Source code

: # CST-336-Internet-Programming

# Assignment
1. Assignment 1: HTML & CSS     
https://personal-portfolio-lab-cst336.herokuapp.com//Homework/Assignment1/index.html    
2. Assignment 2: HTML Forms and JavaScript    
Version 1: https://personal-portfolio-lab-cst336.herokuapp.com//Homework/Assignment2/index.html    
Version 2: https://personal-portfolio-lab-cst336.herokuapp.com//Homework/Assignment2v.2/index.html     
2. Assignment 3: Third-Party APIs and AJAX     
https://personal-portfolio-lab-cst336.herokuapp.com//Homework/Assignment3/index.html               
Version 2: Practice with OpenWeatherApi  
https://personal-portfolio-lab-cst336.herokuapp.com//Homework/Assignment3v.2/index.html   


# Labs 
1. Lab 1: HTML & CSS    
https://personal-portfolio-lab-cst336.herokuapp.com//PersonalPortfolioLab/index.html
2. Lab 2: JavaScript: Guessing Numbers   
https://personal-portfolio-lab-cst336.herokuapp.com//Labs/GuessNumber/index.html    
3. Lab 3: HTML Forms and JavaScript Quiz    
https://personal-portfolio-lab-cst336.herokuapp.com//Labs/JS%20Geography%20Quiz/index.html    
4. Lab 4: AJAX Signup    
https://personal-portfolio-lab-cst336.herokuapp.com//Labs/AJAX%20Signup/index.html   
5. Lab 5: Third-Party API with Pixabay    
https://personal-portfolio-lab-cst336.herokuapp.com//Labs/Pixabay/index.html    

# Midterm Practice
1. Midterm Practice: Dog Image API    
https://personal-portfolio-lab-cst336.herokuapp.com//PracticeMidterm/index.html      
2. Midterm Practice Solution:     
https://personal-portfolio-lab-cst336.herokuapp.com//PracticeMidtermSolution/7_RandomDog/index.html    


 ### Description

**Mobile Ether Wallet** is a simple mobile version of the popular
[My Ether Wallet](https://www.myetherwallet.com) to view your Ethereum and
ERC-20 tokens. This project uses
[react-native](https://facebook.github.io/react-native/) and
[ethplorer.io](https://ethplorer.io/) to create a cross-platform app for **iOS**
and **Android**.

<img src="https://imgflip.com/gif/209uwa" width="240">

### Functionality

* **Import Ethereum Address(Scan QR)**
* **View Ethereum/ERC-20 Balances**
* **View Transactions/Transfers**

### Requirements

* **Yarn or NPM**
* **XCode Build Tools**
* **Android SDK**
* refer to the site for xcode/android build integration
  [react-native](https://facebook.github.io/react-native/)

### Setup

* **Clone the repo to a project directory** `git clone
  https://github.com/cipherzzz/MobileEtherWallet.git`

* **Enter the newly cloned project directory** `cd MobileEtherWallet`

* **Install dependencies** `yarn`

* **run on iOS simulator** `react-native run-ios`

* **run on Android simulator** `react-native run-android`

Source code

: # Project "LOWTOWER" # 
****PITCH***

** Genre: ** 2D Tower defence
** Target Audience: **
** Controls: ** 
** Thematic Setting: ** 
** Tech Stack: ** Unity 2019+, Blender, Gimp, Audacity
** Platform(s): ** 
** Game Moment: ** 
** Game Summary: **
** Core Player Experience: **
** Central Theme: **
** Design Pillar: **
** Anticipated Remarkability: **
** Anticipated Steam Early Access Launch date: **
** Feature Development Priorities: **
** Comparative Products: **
◆ ◆ ◆ ◆ ◆ ◆ ◆
## Exercise description
Exactly reproduce all of the entries.

## Written response
Source code

: # CST-336-Internet-Programming

# Assignment
1. Assignment 1: HTML & CSS     
https://personal-portfolio-lab-cst336.herokuapp.com//Homework/Assignment1/index.html    
2. Assignment 2: HTML Forms and JavaScript    
Version 1: https://personal-portfolio-lab-cst336.herokuapp.com//Homework/Assignment2/index.html    
Version 2: https://personal-portfolio-lab-cst336.herokuapp.com//Homework/Assignment2v.2/index.html     
2. Assignment 3: Third-Party APIs and AJAX     
https://personal-portfolio-lab-cst336.herokuapp.com//Homework/Assignment3/index.html               
Version 2: Practice with OpenWeatherApi  
https://personal-portfolio-lab-cst336.herokuapp.com//Homework/Assignment3v.2/index.html   


# Labs 
1. Lab 1: HTML & CSS    
https://personal-portfolio-lab-cst336.herokuapp.com//PersonalPortfolioLab/index.html
2. Lab 2: JavaScript: Guessing Numbers   
https://personal-portfolio-lab-cst336.herokuapp.com//Labs/GuessNumber/index.html    
3. Lab 3: HTML Forms and JavaScript Quiz    
https://personal-portfolio-lab-cst336.herokuapp.com//Labs/JS%20Geography%20Quiz/index.html    
4. Lab 4: AJAX Signup    
https://personal-portfolio-lab-cst336.herokuapp.com//Labs/AJAX%20Signup/index.html   
5. Lab 5: Third-Party API with Pixabay    
https://personal-portfolio-lab-cst336.herokuapp.com//Labs/Pixabay/index.html    

# Midterm Practice
1. Midterm Practice: Dog Image API    
https://personal-portfolio-lab-cst336.herokuapp.com//PracticeMidterm/index.html      
2. Midterm Practice Solution:     
https://personal-portfolio-lab-cst336.herokuapp.com//PracticeMidtermSolution/7_RandomDog/index.html    


 ### Description

**Mobile Ether Wallet** is a simple mobile version of the popular
[My Ether Wallet](https://www.myetherwallet.com) to view your Ethereum and
ERC-20 tokens. This project uses
[react-native](https://facebook.github.io/react-native/) and
[ethplorer.io](https://ethplorer.io/) to create a cross-platform app for **iOS**
and **Android**.

<img src="https://imgflip.com/gif/209uwa" width="240">

### Functionality

* **Import Ethereum Address(Scan QR)**
* **View Ethereum/ERC-20 Balances**
* **View Transactions/Transfers**

### Requirements

* **Yarn or NPM**
* **XCode Build Tools**
* **Android SDK**
* refer to the site for xcode/android build integration
  [react-native](https://facebook.github.io/react-native/)

### Setup

* **Clone the repo to a project directory** `git clone
  https://github.com/cipherzzz/MobileEtherWallet.git`

* **Enter the newly cloned project directory** `cd MobileEtherWallet`

* **Install dependencies** `yarn`

* **run on iOS simulator** `react-native run-ios`

* **run on Android simulator** `react-native run-android`

Source code

: # Project "LOWTOWER" # 
****PITCH***

** Genre: ** 2D Tower defence
** Target Audience: **
** Controls: ** 
** Thematic Setting: ** 
** Tech Stack: ** Unity 2019+, Blender, Gimp, Audacity
** Platform(s): ** 
** Game Moment: ** 
** Game Summary: **
** Core Player Experience: **
** Central Theme: **
** Design Pillar: **
** Anticipated Remarkability: **
** Anticipated Steam Early Access Launch date: **
** Feature Development Priorities: **
** Comparative Products: **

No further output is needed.